Seat Leon FR 1,4 TSI
Powrót do gry
Seat od wielu lat pogrążony jest w kryzysie, ale nie poddaje się bez walki. Miliony euro zainwestowane w nowe modele przynoszą wreszcie rezultaty. Trzecie wcielenie Leona oparte na płycie modułowej MQB już odnosi pierwsze sukcesy
Przy ogromnej konkurencji rynkowej i chęci podbicia segmentu C, Seat Leon wcale nie należy do propozycji budżetowych. Wręcz przeciwnie. Sprawdzona w wielu innych modelach technologia i nowoczesne jednostki napędowe wyceniono korzystnie tylko w przypadku podstawowej odmiany 1,2 TSI (86 KM i 160 Nm) – 55 tysięcy złotych.
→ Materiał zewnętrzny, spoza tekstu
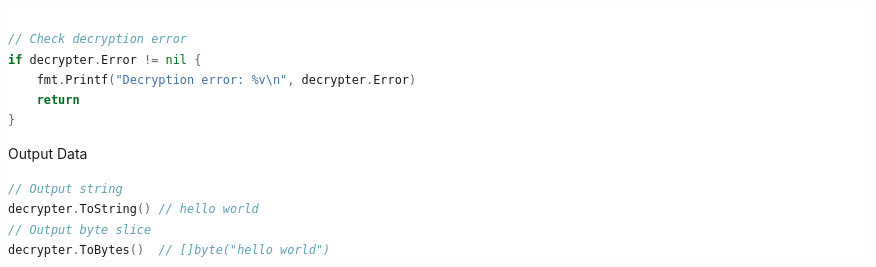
 ```go

// Check decryption error
if decrypter.Error != nil {
    fmt.Printf("Decryption error: %v\n", decrypter.Error)
    return
}
```

 Output Data
```go
// Output string
decrypter.ToString() // hello world
// Output byte slice
decrypter.ToBytes()  // []byte("hello world")
```
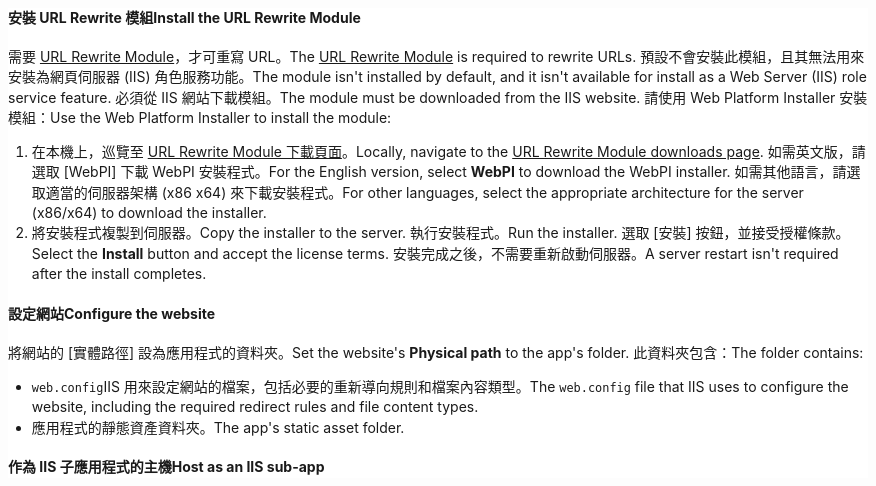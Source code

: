 #### <a name="install-the-url-rewrite-module"></a><span data-ttu-id="7f6dd-255">安裝 URL Rewrite 模組</span><span class="sxs-lookup"><span data-stu-id="7f6dd-255">Install the URL Rewrite Module</span></span>

<span data-ttu-id="7f6dd-256">需要 [URL Rewrite Module](https://www.iis.net/downloads/microsoft/url-rewrite)，才可重寫 URL。</span><span class="sxs-lookup"><span data-stu-id="7f6dd-256">The [URL Rewrite Module](https://www.iis.net/downloads/microsoft/url-rewrite) is required to rewrite URLs.</span></span> <span data-ttu-id="7f6dd-257">預設不會安裝此模組，且其無法用來安裝為網頁伺服器 (IIS) 角色服務功能。</span><span class="sxs-lookup"><span data-stu-id="7f6dd-257">The module isn't installed by default, and it isn't available for install as a Web Server (IIS) role service feature.</span></span> <span data-ttu-id="7f6dd-258">必須從 IIS 網站下載模組。</span><span class="sxs-lookup"><span data-stu-id="7f6dd-258">The module must be downloaded from the IIS website.</span></span> <span data-ttu-id="7f6dd-259">請使用 Web Platform Installer 安裝模組：</span><span class="sxs-lookup"><span data-stu-id="7f6dd-259">Use the Web Platform Installer to install the module:</span></span>

1. <span data-ttu-id="7f6dd-260">在本機上，巡覽至 [URL Rewrite Module 下載頁面](https://www.iis.net/downloads/microsoft/url-rewrite#additionalDownloads)。</span><span class="sxs-lookup"><span data-stu-id="7f6dd-260">Locally, navigate to the [URL Rewrite Module downloads page](https://www.iis.net/downloads/microsoft/url-rewrite#additionalDownloads).</span></span> <span data-ttu-id="7f6dd-261">如需英文版，請選取 [WebPI] 下載 WebPI 安裝程式。</span><span class="sxs-lookup"><span data-stu-id="7f6dd-261">For the English version, select **WebPI** to download the WebPI installer.</span></span> <span data-ttu-id="7f6dd-262">如需其他語言，請選取適當的伺服器架構 (x86 x64) 來下載安裝程式。</span><span class="sxs-lookup"><span data-stu-id="7f6dd-262">For other languages, select the appropriate architecture for the server (x86/x64) to download the installer.</span></span>
1. <span data-ttu-id="7f6dd-263">將安裝程式複製到伺服器。</span><span class="sxs-lookup"><span data-stu-id="7f6dd-263">Copy the installer to the server.</span></span> <span data-ttu-id="7f6dd-264">執行安裝程式。</span><span class="sxs-lookup"><span data-stu-id="7f6dd-264">Run the installer.</span></span> <span data-ttu-id="7f6dd-265">選取 [安裝] 按鈕，並接受授權條款。</span><span class="sxs-lookup"><span data-stu-id="7f6dd-265">Select the **Install** button and accept the license terms.</span></span> <span data-ttu-id="7f6dd-266">安裝完成之後，不需要重新啟動伺服器。</span><span class="sxs-lookup"><span data-stu-id="7f6dd-266">A server restart isn't required after the install completes.</span></span>

#### <a name="configure-the-website"></a><span data-ttu-id="7f6dd-267">設定網站</span><span class="sxs-lookup"><span data-stu-id="7f6dd-267">Configure the website</span></span>

<span data-ttu-id="7f6dd-268">將網站的 [實體路徑] 設為應用程式的資料夾。</span><span class="sxs-lookup"><span data-stu-id="7f6dd-268">Set the website's **Physical path** to the app's folder.</span></span> <span data-ttu-id="7f6dd-269">此資料夾包含：</span><span class="sxs-lookup"><span data-stu-id="7f6dd-269">The folder contains:</span></span>

* <span data-ttu-id="7f6dd-270">`web.config`IIS 用來設定網站的檔案，包括必要的重新導向規則和檔案內容類型。</span><span class="sxs-lookup"><span data-stu-id="7f6dd-270">The `web.config` file that IIS uses to configure the website, including the required redirect rules and file content types.</span></span>
* <span data-ttu-id="7f6dd-271">應用程式的靜態資產資料夾。</span><span class="sxs-lookup"><span data-stu-id="7f6dd-271">The app's static asset folder.</span></span>

#### <a name="host-as-an-iis-sub-app"></a><span data-ttu-id="7f6dd-272">作為 IIS 子應用程式的主機</span><span class="sxs-lookup"><span data-stu-id="7f6dd-272">Host as an IIS sub-app</span></span>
Bardziej wymagający klienci będą musieli nieco wyraźniej nadszarpnąć domowe finanse. Optymalny wariant w postaci 1,4 TSI o mocy 150 KM wraz z pakietem FR to wydatek 83 600 złotych. Na szczęście, importer przewidział ciekawe promocje w postaci zestawu dedykowanego do odmiany FR, zawierającego 18-calowe koła, okno dachowe i bardziej zaawansowaną stację multimedialną za 0 złotych. W takiej konfiguracji, rozsądek przemawiający za Leonem nabiera sensu.